Eunice est parfaite. Elle est adorable avec tout le monde, a une intelligence hors du commun, une beauté de déesse... Je l'ai appelée "ma meilleure amie" mais je pourrais aller en prison si quelqu'un découvrait que j'utilise ces termes dans mes pensées. En plus, manque de chance, mon entourage est constitué de Télépathes. Tout de même, faute de lire dans les pensées, j'ai réussi à développer une sorte de protection, à masquer certaines parties de mon esprit.

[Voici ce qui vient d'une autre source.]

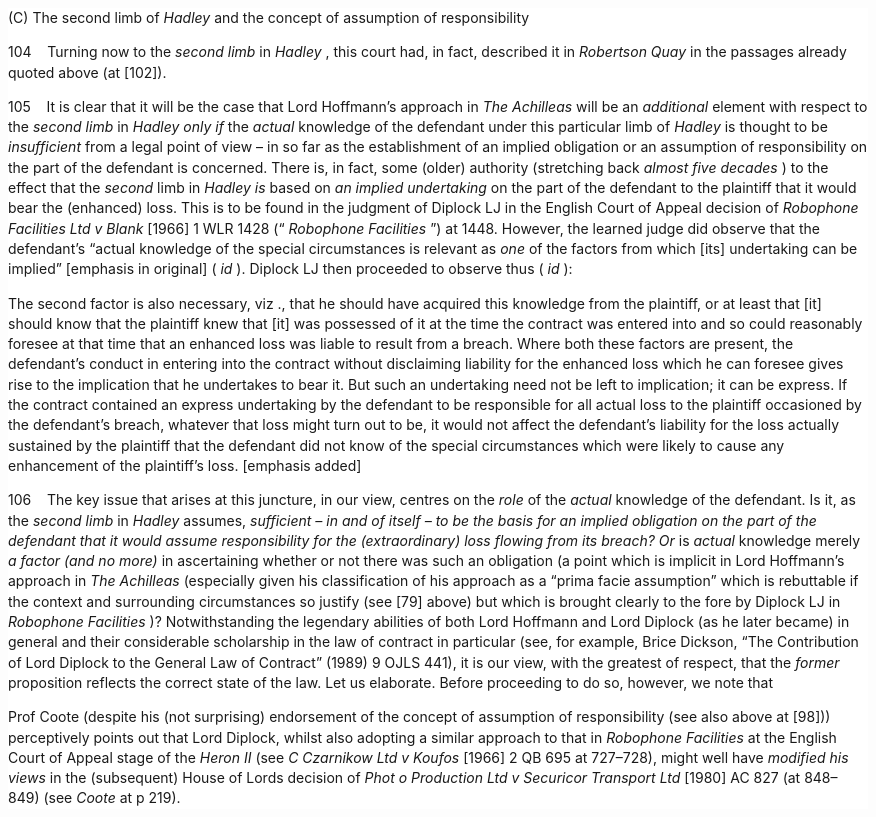 (C) The second limb of _Hadley_ and the concept of assumption of responsibility 

104    Turning now to the _second limb_ in _Hadley_ , this court had, in fact, described it in _Robertson Quay_ in the passages already quoted above (at [102]). 

105    It is clear that it will be the case that Lord Hoffmann’s approach in _The Achilleas_ will be an _additional_ element with respect to the _second limb_ in _Hadley only if_ the _actual_ knowledge of the defendant under this particular limb of _Hadley_ is thought to be _insufficient_ from a legal point of view – in so far as the establishment of an implied obligation or an assumption of responsibility on the part of the defendant is concerned. There is, in fact, some (older) authority (stretching back _almost five decades_ ) to the effect that the _second_ limb in _Hadley is_ based on _an implied undertaking_ on the part of the defendant to the plaintiff that it would bear the (enhanced) loss. This is to be found in the judgment of Diplock LJ in the English Court of Appeal decision of _Robophone Facilities Ltd v Blank_ [1966] 1 WLR 1428 (“ _Robophone Facilities_ ”) at 1448. However, the learned judge did observe that the defendant’s “actual knowledge of the special circumstances is relevant as _one_ of the factors from which [its] undertaking can be implied” [emphasis in original] ( _id_ ). Diplock LJ then proceeded to observe thus ( _id_ ): 

 The second factor is also necessary, viz ., that he should have acquired this knowledge from the plaintiff, or at least that [it] should know that the plaintiff knew that [it] was possessed of it at the time the contract was entered into and so could reasonably foresee at that time that an enhanced loss was liable to result from a breach. Where both these factors are present, the defendant’s conduct in entering into the contract without disclaiming liability for the enhanced loss which he can foresee gives rise to the implication that he undertakes to bear it. But such an undertaking need not be left to implication; it can be express. If the contract contained an express undertaking by the defendant to be responsible for all actual loss to the plaintiff occasioned by the defendant’s breach, whatever that loss might turn out to be, it would not affect the defendant’s liability for the loss actually sustained by the plaintiff that the defendant did not know of the special circumstances which were likely to cause any enhancement of the plaintiff’s loss. [emphasis added] 

106    The key issue that arises at this juncture, in our view, centres on the _role_ of the _actual_ knowledge of the defendant. Is it, as the _second limb_ in _Hadley_ assumes, _sufficient – in and of itself – to be the basis for an implied obligation on the part of the defendant that it would assume responsibility for the (extraordinary) loss flowing from its breach? Or_ is _actual_ knowledge merely _a factor (and no more)_ in ascertaining whether or not there was such an obligation (a point which is implicit in Lord Hoffmann’s approach in _The Achilleas_ (especially given his classification of his approach as a “prima facie assumption” which is rebuttable if the context and surrounding circumstances so justify (see [79] above) but which is brought clearly to the fore by Diplock LJ in _Robophone Facilities_ )? Notwithstanding the legendary abilities of both Lord Hoffmann and Lord Diplock (as he later became) in general and their considerable scholarship in the law of contract in particular (see, for example, Brice Dickson, “The Contribution of Lord Diplock to the General Law of Contract” (1989) 9 OJLS 441), it is our view, with the greatest of respect, that the _former_ proposition reflects the correct state of the law. Let us elaborate. Before proceeding to do so, however, we note that 


Prof Coote (despite his (not surprising) endorsement of the concept of assumption of responsibility (see also above at [98])) perceptively points out that Lord Diplock, whilst also adopting a similar approach to that in _Robophone Facilities_ at the English Court of Appeal stage of the _Heron II_ (see _C Czarnikow Ltd v Koufos_ [1966] 2 QB 695 at 727–728), might well have _modified his views_ in the (subsequent) House of Lords decision of _Phot o Production Ltd v Securicor Transport Ltd_ [1980] AC 827 (at 848–849) (see _Coote_ at p 219). 
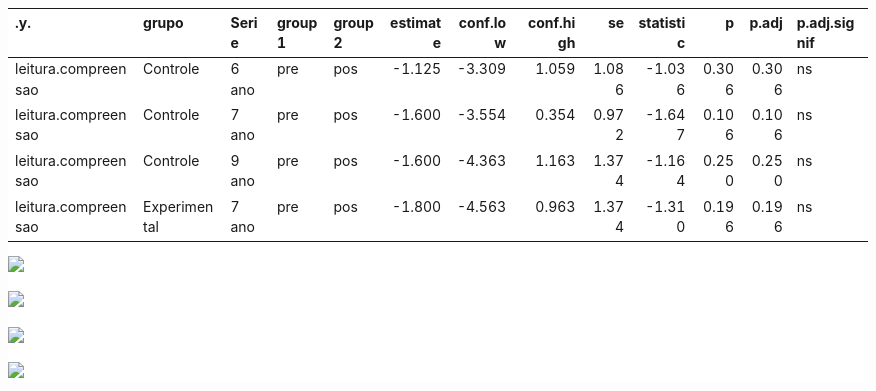 | .y.                 | grupo        | Serie | group1 | group2 | estimate | conf.low | conf.high |    se | statistic |     p | p.adj | p.adj.signif |
|:--------------------|:-------------|:------|:-------|:-------|---------:|---------:|----------:|------:|----------:|------:|------:|:-------------|
| leitura.compreensao | Controle     | 6 ano | pre    | pos    |   -1.125 |   -3.309 |     1.059 | 1.086 |    -1.036 | 0.306 | 0.306 | ns           |
| leitura.compreensao | Controle     | 7 ano | pre    | pos    |   -1.600 |   -3.554 |     0.354 | 0.972 |    -1.647 | 0.106 | 0.106 | ns           |
| leitura.compreensao | Controle     | 9 ano | pre    | pos    |   -1.600 |   -4.363 |     1.163 | 1.374 |    -1.164 | 0.250 | 0.250 | ns           |
| leitura.compreensao | Experimental | 7 ano | pre    | pos    |   -1.800 |   -4.563 |     0.963 | 1.374 |    -1.310 | 0.196 | 0.196 | ns           |

![](C:/Users/geise/OneDrive/Workspace/WordGen-Stari-2/results/stari-leitura.compreensao-1st-quintile_files/figure-gfm/unnamed-chunk-76-1.png)

![](C:/Users/geise/OneDrive/Workspace/WordGen-Stari-2/results/stari-leitura.compreensao-1st-quintile_files/figure-gfm/unnamed-chunk-78-1.png)

![](C:/Users/geise/OneDrive/Workspace/WordGen-Stari-2/results/stari-leitura.compreensao-1st-quintile_files/figure-gfm/unnamed-chunk-80-1.png)

![](C:/Users/geise/OneDrive/Workspace/WordGen-Stari-2/results/stari-leitura.compreensao-1st-quintile_files/figure-gfm/unnamed-chunk-82-1.png)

Tout cela pour dire que je ne suis pas censée utiliser des termes comme "ami" ou "papa", remplacé par des termes plus froids et distants, "fréquentation" ou "père". Heureusement, mes parents ne tiennent pas compte de mes nombreuses entorses à la loi verbale lorsque nous sommes dans la Zone Familiale. De plus, aucune caméra n'est installée à l'intérieur de notre maison. Seulement dans les rues et les lieux publics.

Mais je sais qu'un jour quelqu'un découvrira mon secret

Quelqu'un découvrira que je n'ai aucune Faculté.

Quelqu'un découvrira que j'éprouve des sentiments.